Record set:
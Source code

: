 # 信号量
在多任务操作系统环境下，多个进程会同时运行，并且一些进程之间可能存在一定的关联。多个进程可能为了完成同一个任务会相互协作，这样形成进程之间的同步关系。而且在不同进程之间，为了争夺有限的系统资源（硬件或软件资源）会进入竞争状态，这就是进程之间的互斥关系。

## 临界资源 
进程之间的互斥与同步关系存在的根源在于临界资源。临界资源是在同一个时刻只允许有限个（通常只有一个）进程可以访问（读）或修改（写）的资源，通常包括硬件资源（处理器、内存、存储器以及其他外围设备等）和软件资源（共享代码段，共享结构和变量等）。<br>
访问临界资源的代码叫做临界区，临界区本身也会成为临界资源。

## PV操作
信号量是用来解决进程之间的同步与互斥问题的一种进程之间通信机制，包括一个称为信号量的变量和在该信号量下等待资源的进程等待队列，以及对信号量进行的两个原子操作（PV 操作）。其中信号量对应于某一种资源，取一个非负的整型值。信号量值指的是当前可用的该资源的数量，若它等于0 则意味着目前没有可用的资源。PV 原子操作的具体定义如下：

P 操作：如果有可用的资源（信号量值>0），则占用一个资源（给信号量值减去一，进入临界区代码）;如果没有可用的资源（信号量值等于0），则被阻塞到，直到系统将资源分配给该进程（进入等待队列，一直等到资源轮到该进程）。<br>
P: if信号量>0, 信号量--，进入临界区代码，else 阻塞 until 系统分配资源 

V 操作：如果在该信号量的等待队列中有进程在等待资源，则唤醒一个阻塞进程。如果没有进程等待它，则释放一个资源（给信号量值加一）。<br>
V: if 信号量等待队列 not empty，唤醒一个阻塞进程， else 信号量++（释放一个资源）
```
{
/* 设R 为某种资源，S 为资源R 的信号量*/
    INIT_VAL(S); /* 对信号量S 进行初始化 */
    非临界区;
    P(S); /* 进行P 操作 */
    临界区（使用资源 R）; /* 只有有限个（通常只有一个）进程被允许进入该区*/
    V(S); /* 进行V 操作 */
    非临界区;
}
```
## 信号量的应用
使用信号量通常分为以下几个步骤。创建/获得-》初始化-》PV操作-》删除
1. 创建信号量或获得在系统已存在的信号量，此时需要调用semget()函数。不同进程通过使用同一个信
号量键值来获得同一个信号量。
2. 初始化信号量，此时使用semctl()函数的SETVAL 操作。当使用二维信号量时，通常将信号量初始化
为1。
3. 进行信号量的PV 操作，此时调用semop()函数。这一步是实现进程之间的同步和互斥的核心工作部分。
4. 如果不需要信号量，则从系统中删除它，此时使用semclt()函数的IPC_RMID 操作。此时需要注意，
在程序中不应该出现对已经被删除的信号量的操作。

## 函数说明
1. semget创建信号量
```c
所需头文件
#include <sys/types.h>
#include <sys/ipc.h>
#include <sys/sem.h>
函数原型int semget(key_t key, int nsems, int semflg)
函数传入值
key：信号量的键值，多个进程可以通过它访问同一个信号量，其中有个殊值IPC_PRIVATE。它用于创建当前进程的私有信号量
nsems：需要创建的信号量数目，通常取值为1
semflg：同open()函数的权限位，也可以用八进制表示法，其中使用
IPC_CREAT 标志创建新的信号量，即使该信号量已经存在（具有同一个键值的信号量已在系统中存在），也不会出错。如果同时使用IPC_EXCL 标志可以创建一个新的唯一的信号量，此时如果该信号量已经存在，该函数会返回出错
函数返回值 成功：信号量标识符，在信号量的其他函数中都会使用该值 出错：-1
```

Problem requirements:
Search the data above and return each line in which "进入临界区代码" occurs.

Task answer:
P 操作：如果有可用的资源（信号量值>0），则占用一个资源（给信号量值减去一，进入临界区代码）;如果没有可用的资源（信号量值等于0），则被阻塞到，直到系统将资源分配给该进程（进入等待队列，一直等到资源轮到该进程）。<br>
P: if信号量>0, 信号量--，进入临界区代码，else 阻塞 until 系统分配资源 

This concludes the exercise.